Exercise data: Begin

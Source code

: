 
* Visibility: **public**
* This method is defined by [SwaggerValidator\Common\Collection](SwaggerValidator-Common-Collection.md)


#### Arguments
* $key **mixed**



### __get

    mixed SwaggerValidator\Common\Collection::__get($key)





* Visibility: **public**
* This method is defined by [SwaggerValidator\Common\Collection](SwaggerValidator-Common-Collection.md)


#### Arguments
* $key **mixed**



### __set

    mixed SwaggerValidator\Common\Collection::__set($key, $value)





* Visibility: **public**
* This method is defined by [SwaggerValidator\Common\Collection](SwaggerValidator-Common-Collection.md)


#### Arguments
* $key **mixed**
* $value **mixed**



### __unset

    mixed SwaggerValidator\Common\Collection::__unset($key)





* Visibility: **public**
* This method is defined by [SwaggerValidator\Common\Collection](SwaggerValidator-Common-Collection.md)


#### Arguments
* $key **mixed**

Exercise data: End

**Instructions to follow:** Everything from the line holding "mixed SwaggerValidator\Common\Collection::__unset($key)" through the last line of the entries should be retyped exactly, with no other lines.

**Completed task:**
    mixed SwaggerValidator\Common\Collection::__unset($key)





* Visibility: **public**
* This method is defined by [SwaggerValidator\Common\Collection](SwaggerValidator-Common-Collection.md)


#### Arguments
* $key **mixed**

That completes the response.